I suppose if someone knew a Webmaster who was a Tolkien fan and was interested in running a site dedicated to promoting the truest quality Tolkien sites on the net, I suppose that individual could disuss with other quality Tolkien sites a process for setting up their own voting list page. This could be managed by a number of Webmasters and could be something similar to a cross between Tolkien Top100 and TolkienWorld, though more fairly managed and better promoted.
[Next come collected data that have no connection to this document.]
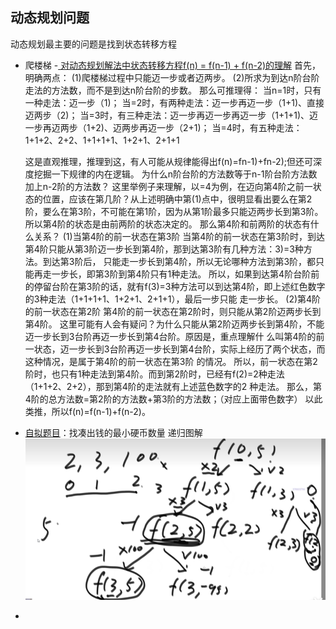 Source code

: 
## 动态规划问题

动态规划最主要的问题是找到状态转移方程


* 爬楼梯 -[ 对动态规划解法中状态转移方程f(n) = f(n-1) + f(n-2)的理解](https://blog.csdn.net/fengzheng1232/article/details/127628014)
    首先，明确两点：
    (1)爬楼梯过程中只能迈一步或者迈两步。
    (2)所求为到达n阶台阶走法的方法数，而不是到达n阶台阶的步数。
    那么可推理得：
    当n=1时，只有一种走法：迈一步（1)；
    当=2时，有两种走法：迈一步再迈一步（1+1)、直接迈两步（2)；
    当=3时，有三种走法：迈一步再迈一步再迈一步（1+1+1)、迈一步再迈两步（1+2)、迈两步再迈一步（2+1)；
    当=4时，有五种走法：1+1+2、2+2、1+1+1+1、1+2+1、2+1+1

    这是直观推理，推理到这，有人可能从规律能得出f(n)=fn-1)+fn-2);但还可深度挖掘一下规律的内在逻辑。
    为什么n阶台阶的方法数等于n-1阶台阶方法数加上n-2阶的方法数？
    这里举例子来理解，以=4为例，在迈向第4阶之前一状态的位置，应该在第几阶？从上述明确中第(1)点中，很明显看出要么在第2
    阶，要么在第3阶，不可能在第1阶，因为从第1阶最多只能迈两步长到第3阶。所以第4阶的状态是由前两阶的状态决定的。
    那么第4阶和前两阶的状态有什么关系？
    (1)当第4阶的前一状态在第3阶
    当第4阶的前一状态在第3阶时，到达第4阶只能从第3阶迈一步长到第4阶，那到达第3阶有几种方法：3)=3种方法。到达第3阶后，
    只能走一步长到第4阶，所以无论哪种方法到第3阶，都只能再走一步长，即第3阶到第4阶只有1种走法。
    所以，如果到达第4阶台阶前的停留台阶在第3阶的话，就有f(3)=3种方法可以到达第4阶，即上述红色数字的3种走法（1+1+1+1、1+2+1、2+1+1），最后一步只能
    走一步长。
    (2)第4阶的前一状态在第2阶
    第4阶的前一状态在第2阶时，则只能从第2阶迈两步长到第4阶。
    这里可能有人会有疑问？为什么只能从第2阶迈两步长到第4阶，不能迈一步长到3台阶再迈一步长到第4台阶。原因是，重点理解什
    么叫第4阶的前一状态，迈一步长到3台阶再迈一步长到第4台阶，实际上经历了两个状态，而这种情况，是属于第4阶的前一状态在第3阶
    的情况。
    所以，前一状态在第2阶时，也只有1种走法到第4阶。而到第2阶时，已经有f(2)=2种走法（1+1+2、2+2），那到第4阶的走法就有上述蓝色数字的2
    种走法。
    那么，第4阶的总方法数=第2阶的方法数+第3阶的方法数；（对应上面带色数字）
    以此类推，所以f(n)=f(n-1)+f(n-2)。


* [自拟题目](./minCoins.go)：找凑出钱的最小硬币数量
    递归图解
    ![img.png](img.png)
*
This could easily include all sites of worth, which their are many, just policed a little better..................now, if only we could find such a person


----------



## ReadWryt (Jul 23, 2002)

You are so correct Anc, if such a site were operated by a party who refrained from placing his own Tolkien related sites in the running, and if it were set up specifically for the benefit of Webmasters who operated Tolkien Sites for the purpose of helping the Tolkien Community in general without any specific ties to any Tolkien Sites...*Sigh*


----------



## David Pence (Jul 23, 2002)

Hmmmmmmmm ....


----------



## ltas (Aug 3, 2002)

**

Good day 

I hope You won't consider this question arrogant, but I would really like to know what are the advantages of being number one in the mentioned list? 

Thank You.


----------



## Beorn (Aug 3, 2002)

Next to nothing: I think it would be more of an act of spite against TheTolkienion. We get no prize, no pictures taken, no award, and I bet we don't even get a post card....

BUT, I said next to nothing, not nothing: we do get more visitors to TTF, to join and become contributing members.


Ohh, how I wish a wonderful site like that would come out...Maybe if a bunch of people all worked together on it for a week, and put aside myriads of other projects, it could come together really soon.

Maybe, if we could just find that Webmaster person who would put something like that together....


----------



## Khamul (Oct 17, 2002)

Would this be what you are looking for? 

http://www.lotronline.com/halls/index.php

Just register the site, and you will be set.


----------



## Ancalagon (Oct 17, 2002)

Now why didn't I think of that?


----------



## Lhunithiliel (Oct 18, 2002)

*I WOULD LOVE TO VOTE!!* 

Just tell me where and how!

As a matter of fact, I just DID in the place, advised by that link


----------